Monday, May 5, 2008

Gham se ab ghabraana kaisa...

... Gham sau baar mila... Thats what gurudutt sang in pyaasa..may be thats true.. and more so in my case.. Met with an accident two weeks back.. and its changed things, no not physically but it was a rude push into the real world for me. I was living in my own sweet dream sequence that never had serious life threatening issues.. where nothing can shake a person.. its all in the mind... ya it still is.. but now I know.. things are not as simple as my mind had conceived them to be. But why that title you might wonder.. well my car accident was followed the next week by another accident this time with hot water. Two accidents and a couple of lectures from friends later my mind at least has started questioning itself...Lemme start at the very beginning.


It was a gloomy cloudy day.. never wanted to start to office in the first place.. the very begining of my mental inertia.. but reluctantly woke up.. and dressed shabbily for office and started out. It was raining and I was thinking , can't quite remember what.. it was never that important that I don't notice a red light fall infront of me.. I saw it.. I stared at it.. and lo behold.. I did not stop..I did not react.. I saw a car come from my left and again.. I did not react.. kept staring at it.. and then I banged into it... my mind the inert.. was just watching all this happening.. I went and banged a pole.. and then let out a shout.. Screamed and airbag burst on my face. hit the dashboard.. and thats it.. I knew it was over.. and still I feel that was a condition reaction to scream... my mind was in inertia all through.. why was that .. can't explain.. why did I not break? why did I not stop even when I saw another car approaching? Why? Was it the rain? I guess not.. It was my mind.. which I sincerely believe was not ready to come into the present.. just stayed in a "sleep mode".

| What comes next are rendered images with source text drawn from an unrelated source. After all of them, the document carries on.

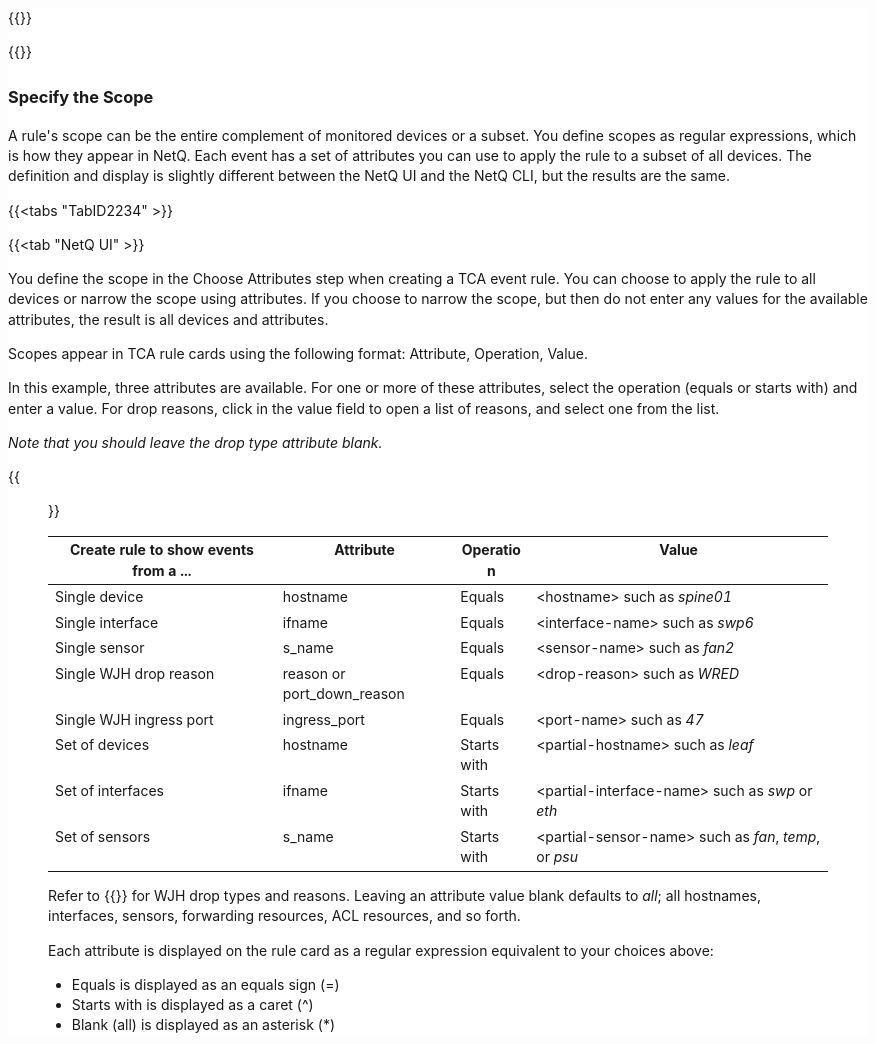 {{</tab>}}

{{</tabs>}}

### Specify the Scope

A rule's scope can be the entire complement of monitored devices or a subset. You define scopes as regular expressions, which is how they appear in NetQ. Each event has a set of attributes you can use to apply the rule to a subset of all devices. The definition and display is slightly different between the NetQ UI and the NetQ CLI, but the results are the same.

{{<tabs "TabID2234" >}}

{{<tab "NetQ UI" >}}

You define the scope in the Choose Attributes step when creating a TCA event rule. You can choose to apply the rule to all devices or narrow the scope using attributes. If you choose to narrow the scope, but then do not enter any values for the available attributes, the result is all devices and attributes.

Scopes appear in TCA rule cards using the following format: Attribute, Operation, Value.

In this example, three attributes are available. For one or more of these attributes, select the operation (equals or starts with) and enter a value. For drop reasons, click in the value field to open a list of reasons, and select one from the list.

*Note that you should leave the drop type attribute blank.*

{{<figure src="/images/netq/tca-create-rule-scope-define-330.png" width="450">}}

| Create rule to show events from a ... | Attribute | Operation | Value |
| --- | --- | --- |  --- |
| Single device | hostname | Equals | \<hostname\> such as *spine01* |
| Single interface | ifname | Equals | \<interface-name\> such as *swp6* |
| Single sensor | s_name | Equals | \<sensor-name\> such as *fan2* |
| Single WJH drop reason | reason or port_down_reason | Equals | \<drop-reason\> such as *WRED* |
| Single WJH ingress port | ingress_port | Equals | \<port-name\> such as *47* |
| Set of devices | hostname | Starts with | \<partial-hostname\> such as *leaf* |
| Set of interfaces | ifname  | Starts with | \<partial-interface-name\> such as *swp* or *eth* |
| Set of sensors | s_name | Starts with | \<partial-sensor-name\> such as *fan*, *temp*, or *psu* |

Refer to {{<link title="WJH Event Messages Reference">}} for WJH drop types and reasons. Leaving an attribute value blank defaults to *all*; all hostnames, interfaces, sensors, forwarding resources, ACL resources, and so forth.

Each attribute is displayed on the rule card as a regular expression equivalent to your choices above:

- Equals is displayed as an equals sign (=)
- Starts with is displayed as a caret (^)
- Blank (all) is displayed as an asterisk (*)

And then the ordeal began.. with million calls to insurance agents.. Well thats not quite it.. I got away with only some ordeal.. but eventually all that matters is that I am back with a car and my faith in humanity is replenished fully.. thanks to my insurance agent and the accident and insurance investigator! I do have someone else driving though.. But its surprising that I survived.. and more surprising that I did not 'feel' it when I was actually involved.. it was after it was over that I realized what I did and the magnitude of it...it was I was watching myself from a distance go bang into a car and a pole. What was going on in my mind? I dont know.. it was emptiness in the mind and numbness in the body..although there was no physical harm all that there was a mental pang of guilt mixed with hordes of dreams of mental atrophy..

Hardly had I recovered from that I poured some hot tea over my self.. and burnt my skin so bad it still hurts... and why was that? Again the inertia.. I was not even thinking this time.. it get progressively worse I guess...there I was drinking and it was too hot even to sniff and I tried placing it on a table it spilled over me and I lay there still.. staring.. and then i got up and put a cream.. the absolutely wrong thing to do when you have burns!! I learnt it the hard way.. First Aid has never been my forte.. but still common sense should've been. I was at least conscious enough to call my friend and ask her what to do.. she said no ointments just cold water.. and volunteered to call the emergency for me... and I stared down at the lump of ointment I applied..washed it off while the emergency arrived... Three shots of morphine and loads of painkillers later.. it dawned on me..and I questioned again .. what was I thinking? and the answer is anyone's guess.. nothing.. nada.. nil.. why? Why does the mind go wandering when you need it the most? Why does it go into lapses when it needs to concentrate more.. it goes into sleep mode stays there.. refuses to change state..but why?

Unanswered questions ... but one thing is for sure I am not afraid.. yes there is the inherent fear of the unknown and the prayer that this not happen again.. but apart from that .. I am used to it now! .. and again this might be a game that the mind is playing... going back into the state where it thinks nothing matters.. pain, agony, ecstasy, sorrow, happiness.. none of it makes a difference.. its inert!